Until you realize this is a neon-hued nightmare about being slowly buried alive since the day you were born.

On Twitter, @MisfitTorah shared the following:

I Saw the TV Glow is about much, much more than that. But it is also very specifically about that. Still, if you wanted to ignore the gorgeous overt trans allegory, the film remains a captivating exploration of how television can act as a spiritual salve for trauma. Oh, it’s definitely a crutch and a coping mechanism. But Schoenbrun isn’t finger wagging about pop culture addiction so much as celebrating it as a lifeline. Celebrating may be too strong a word for a movie that is deeply, profoundly sad. Then again, it’s also the year’s best so far, so pop a bottle maybe?  

The show at the center of I Saw the TV Glow is Buffy the Vampire Slayer. It’s not, but it totally is. It’s technically called The Pink Opaque and follows two teenagers who fight an evil supernatural villain as he sends “freak of the week” monsters after them. High-schooler Maddy (Brigette Lundy-Paine) is obsessed with it. When she first meets the younger Owen (Ian Foreman and then Justice Smith), she sees something in him and convinces him to sneak out, come over to her place, and watch the next episode. He isn’t instantly smitten with it so much as he knows immediately that it is important somehow.

Because this is the late 1990s, years before Netflix asked anyone if they were still watching, Maddy records and shares VHS tapes of The Pink Opaque with Owen. He still isn’t allowed to watch. At least in part because his dad dismisses it as a show “for girls.” After a rumor is spread about Maddy, she decides to run away, begging Owen to come with her. He panics. He isn’t ready. She disappears. The show gets canceled. Owen’s mom dies. Deeply, profoundly sad…

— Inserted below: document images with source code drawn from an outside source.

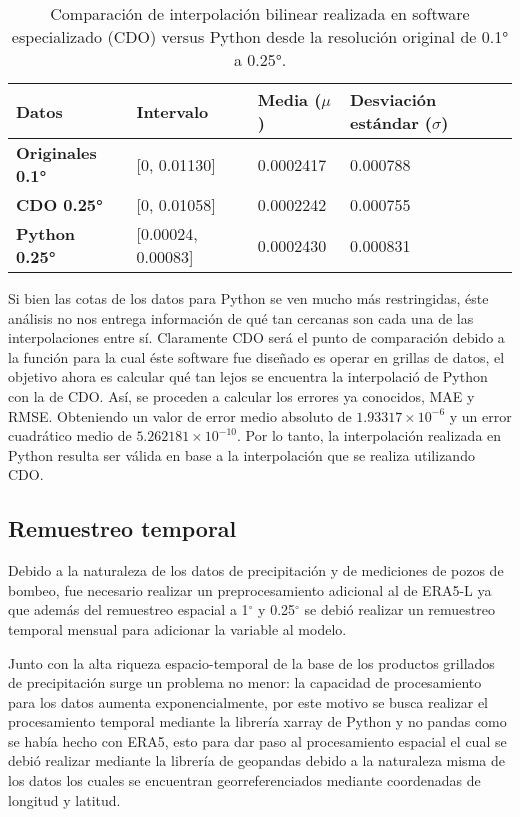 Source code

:     \begin{table}[H] 
        \caption[Comparación de interpolaciones Python/CDO]{Comparación de interpolación bilinear realizada en software especializado (CDO) versus Python desde la resolución original de 0.1° a 0.25°.}
        \begin{tabularx}{0.9\textwidth }{CCCC}
        \toprule
         \textbf{Datos}& \textbf{Intervalo}	&\textbf{Media ($\mu$)}  &\textbf{Desviación estándar ($\sigma$)}\\
            \midrule
            \textbf{Originales 0.1°}	&	[0, 0.01130]       &  0.0002417  & 0.000788\\
            \textbf{CDO 0.25°}	        &   [0, 0.01058]       &  0.0002242  & 0.000755\\
            \textbf{Python 0.25°}       &   [0.00024, 0.00083] &  0.0002430  & 0.000831\\
            \bottomrule
        \end{tabularx}
    \end{table}

    Si bien las cotas de los datos para Python se ven mucho más restringidas, éste análisis no nos entrega información de qué tan cercanas son cada una de las interpolaciones entre sí. Claramente CDO será el punto de comparación debido a 
    la función para la cual éste software fue diseñado es operar en grillas de datos, el objetivo ahora es calcular qué tan lejos se encuentra la interpolació de Python con la de CDO.
    Así, se proceden a calcular los errores ya conocidos, MAE y RMSE. Obteniendo un valor de error medio absoluto de $1.93317\times 10^{-6}$ y un error cuadrático medio de $5.262181\times 10^{-10}$. Por lo tanto, 
    la interpolación realizada en Python resulta ser válida en base a la interpolación que se realiza utilizando CDO.


    \subsection{Remuestreo temporal}
    Debido a la naturaleza de los datos de precipitación y de mediciones de pozos de bombeo, fue necesario realizar un preprocesamiento 
    adicional al de ERA5-L ya que además del remuestreo espacial a 1$^\circ$ y 0.25$^\circ$ se debió realizar un remuestreo temporal
    mensual para adicionar la variable al modelo.

    Junto con la alta riqueza espacio-temporal de la base de los productos grillados de precipitación surge un problema no menor: la capacidad de procesamiento para los datos aumenta
    exponencialmente, por este motivo se busca realizar el procesamiento temporal mediante la librería xarray de Python y no pandas como se había hecho con
    ERA5, esto para dar paso al procesamiento espacial el cual se debió realizar mediante la librería de geopandas debido a la naturaleza misma de los datos
    los cuales se encuentran georreferenciados mediante coordenadas de longitud y latitud.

A decade later, Owen is working a dead-end job at a movie theater when Maddy reappears and is very different. Maddy explains that The Pink Opaque is real and that Owen is a part of it. The rest feels like it should be revealed by the movie and not a synopsis, but sufficed to say the metaphor is made literal, and the last half hour has far more in common with Beau Is Afraid than anyone could have expected.

That final act is a doozy. It is the kind that makes you immediately want to watch the whole thing again. And why not? It goes down easy, with a soundtrack that summons the very essence of Lilith Fair and a luminous visual flare. Two films in and Schoenbrun has already established a signature style and palate that doesn’t feel like thievery passed off as homage, a la Quentin Taratino or Edgar Wright.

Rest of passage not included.